Take away a “t” from the name Scarlett, and you have part of The Scarlet Letter title. In Nathaniel Hawthorne’s classic, Hester Prynne is required to wear an outfit with a sewed-on “A” for adultery that obviously spotlights her outcast status, though Hester’s likable stoicism is such that we feel the “A” stands for “admirable.”

Also admirable is the down-to-earth title character in Charlotte Bronte’s Jane Eyre who refuses to dress like a wealthy woman after getting engaged to the rich Rochester — a big contrast to the finery worn by Blanche Ingram, the shallow snob Rochester was supposedly interested in. Jane even wears modest attire to her fateful wedding ceremony.

And the Jane Eyre scene featuring a certain major character dressed as a fortune-teller exemplifies how clothing can be used as a disguise in literature. Quite the case as well in Isabel Allende’s Daughter of Fortune, in which protagonist Eliza Summers disguises herself as a man to help get by in the male-dominated milieu of California’s 1849 Gold Rush.

It wasn’t the case with Jane, but one’s income usually affects the way a character dresses. There are few better examples of that than in the Mark Twain role-reversal novels The Prince and the Pauper and Pudd’nhead Wilson. If a rich person looks poor and a poor person looks rich, clothes are a big cue for buying into that mistaken identity.

When Delia Grinstead suddenly leaves her husband and almost-grown children in Baltimore to live in a small Maryland town, she buys a distinguished-looking gray dress that helps change her psychological identity from unappreciated homemaker to assured professional. That’s in Anne Tyler’s Ladder of Years.

Former Irani military man Massoud Behrani leaves his American abode each day wearing an immaculate suit before changing into a work outfit for his menial job picking up litter in Andre Dubus III’s House of Sand and Fog. Obviously, clothing can say a lot about ego, pride, and keeping up appearances.

In sports novels, the way characters look in uniform vs. everyday togs can be telling. Baseball phenom Joe Castle is the picture of youth and success in his Chicago Cubs uniform, but becomes a poignant figure in small-town groundskeeper garb after tragedy strikes in John Grisham’s Calico Joe.

Speaking of genre novels, it would take a whole other post to describe how important a person’s and a society’s wardrobe is in many time-travel, science-fiction, and fantasy books.
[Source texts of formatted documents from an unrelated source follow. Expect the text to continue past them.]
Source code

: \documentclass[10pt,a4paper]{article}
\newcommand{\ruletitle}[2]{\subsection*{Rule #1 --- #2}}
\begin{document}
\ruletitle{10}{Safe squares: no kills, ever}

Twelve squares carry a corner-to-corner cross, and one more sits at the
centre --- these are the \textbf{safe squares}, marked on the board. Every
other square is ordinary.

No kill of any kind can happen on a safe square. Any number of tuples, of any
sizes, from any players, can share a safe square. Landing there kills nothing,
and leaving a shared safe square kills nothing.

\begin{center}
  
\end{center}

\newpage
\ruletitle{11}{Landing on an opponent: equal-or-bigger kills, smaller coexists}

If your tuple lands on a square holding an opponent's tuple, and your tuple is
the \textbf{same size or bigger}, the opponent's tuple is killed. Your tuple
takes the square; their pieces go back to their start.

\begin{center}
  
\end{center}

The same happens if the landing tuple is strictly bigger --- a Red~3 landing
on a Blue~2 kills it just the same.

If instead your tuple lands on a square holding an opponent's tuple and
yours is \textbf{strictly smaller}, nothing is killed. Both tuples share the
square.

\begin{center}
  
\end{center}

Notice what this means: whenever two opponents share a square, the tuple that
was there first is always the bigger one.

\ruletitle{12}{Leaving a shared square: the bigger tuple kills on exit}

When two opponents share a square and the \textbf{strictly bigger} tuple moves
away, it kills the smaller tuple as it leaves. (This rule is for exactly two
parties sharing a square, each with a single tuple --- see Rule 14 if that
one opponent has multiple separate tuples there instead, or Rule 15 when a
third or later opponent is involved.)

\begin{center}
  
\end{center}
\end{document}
Novels can even have clothing references in their titles, which certainly give garments a prominent place in such books. One example is Herman Melville’s White-Jacket, named after a 19th-century naval uniform (military attire is often found in fictional works). There’s also Sloan Wilson’s The Man in the Gray Flannel Suit, about matters such as conformity and materialism; and Ann Brashares’ The Sisterhood of the Traveling Pants.

And clothing can be a major book theme in addition to something characters wear. For instance, Emile Zola’s The Ladies’ Delight is set in a 19th-century department store that sells all kinds of women’s apparel, even as that big-box behemoth devastates small shops and the surrounding Parisian neighborhood. Not a result that leaves readers in “stitches,” though the novel also has a romantic aspect.